Popkin's scholarly interests include the history of the French and Haitian revolutions and the topic of autobiographical literature. His newest book is (Oxford University Press, 2015). His other publications include _ (2010), __ (1990), __ (2005), and a number of other books and scholarly articles. Popkin has held fellowships from the J.S. Guggenheim Foundation, the National Humanities Center, the National Endowment for the Humanities, the Fulbright Foundation, the Institute for Advanced Studies, and the Newberry Library, and has been a visiting professor at Brown University and at the, which has recorded his lectures as podcasts (in French).
In 2012, Popkin was a short-term visiting professor at Australian National University in Canberra, Australia, and in 2013 he was named the Christian Wolff Visiting Professor at the Martin Luther University in Halle, Germany. Popkin teaches undergraduate and graduate courses on the era of the French Revolution, on French history in the early modern and modern periods, and on the Holocaust. He has served as director of UK's Jewish Studies program, and has frequently participated in the UK Social Theory program.

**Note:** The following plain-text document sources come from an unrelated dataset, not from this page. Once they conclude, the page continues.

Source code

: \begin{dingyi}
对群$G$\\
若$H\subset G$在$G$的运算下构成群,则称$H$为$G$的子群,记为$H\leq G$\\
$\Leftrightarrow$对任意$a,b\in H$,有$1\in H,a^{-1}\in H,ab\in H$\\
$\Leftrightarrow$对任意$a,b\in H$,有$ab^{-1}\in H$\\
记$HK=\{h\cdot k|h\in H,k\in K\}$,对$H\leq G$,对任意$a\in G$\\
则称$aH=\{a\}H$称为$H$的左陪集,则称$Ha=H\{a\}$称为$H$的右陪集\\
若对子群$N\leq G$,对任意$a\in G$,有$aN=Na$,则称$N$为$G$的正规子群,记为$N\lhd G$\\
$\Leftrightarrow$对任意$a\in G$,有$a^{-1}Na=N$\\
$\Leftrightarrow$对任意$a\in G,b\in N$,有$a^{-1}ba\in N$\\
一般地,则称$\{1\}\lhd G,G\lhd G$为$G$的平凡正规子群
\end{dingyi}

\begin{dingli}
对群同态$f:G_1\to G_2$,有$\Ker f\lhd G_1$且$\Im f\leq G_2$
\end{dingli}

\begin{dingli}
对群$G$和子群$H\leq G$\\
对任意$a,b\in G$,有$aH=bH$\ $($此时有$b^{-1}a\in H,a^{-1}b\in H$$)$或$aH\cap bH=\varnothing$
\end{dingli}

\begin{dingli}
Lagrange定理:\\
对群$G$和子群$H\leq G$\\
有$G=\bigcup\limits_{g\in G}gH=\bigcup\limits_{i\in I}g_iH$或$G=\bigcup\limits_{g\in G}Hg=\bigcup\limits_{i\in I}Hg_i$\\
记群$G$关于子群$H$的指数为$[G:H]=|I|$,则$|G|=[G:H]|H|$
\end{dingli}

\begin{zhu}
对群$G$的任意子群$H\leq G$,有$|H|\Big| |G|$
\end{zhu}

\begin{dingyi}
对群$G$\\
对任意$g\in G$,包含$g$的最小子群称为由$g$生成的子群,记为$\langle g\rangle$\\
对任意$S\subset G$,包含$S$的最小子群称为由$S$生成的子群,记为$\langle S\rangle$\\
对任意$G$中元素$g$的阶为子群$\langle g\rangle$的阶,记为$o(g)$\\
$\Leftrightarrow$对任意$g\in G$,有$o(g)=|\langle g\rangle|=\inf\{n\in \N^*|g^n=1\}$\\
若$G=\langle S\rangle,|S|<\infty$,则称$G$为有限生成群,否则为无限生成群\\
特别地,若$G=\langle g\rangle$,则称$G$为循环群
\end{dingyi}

In 2015-2016, Popkin is co-directing the College of Arts and Sciences' 'Year of Europe' program. Current Students • Jeff Stanley • Greg Seltzer • Corinne Gressang • Heidi Hagedorn. Current research projects: (1) the French Revolution and Slavery: a book-length study of the French revolutionary debates concerning slavery, intended to demonstrate the central importance of this issue throughout the Revolution and the significance of the French Revolution's confrontation with slavery in the larger story of abolition in the Atlantic world. (2) The Declaration of Rights of 1789: A Philosophical Speech Act: an interpretive study of the French Revolution's best-known decree, the Declaration of the Rights of Man and Citizen, and its implications. (3) Free and Equal: The Story of the French Revolution: a general history of the French Revolution, taking into account the past quarter-century of research on the subject.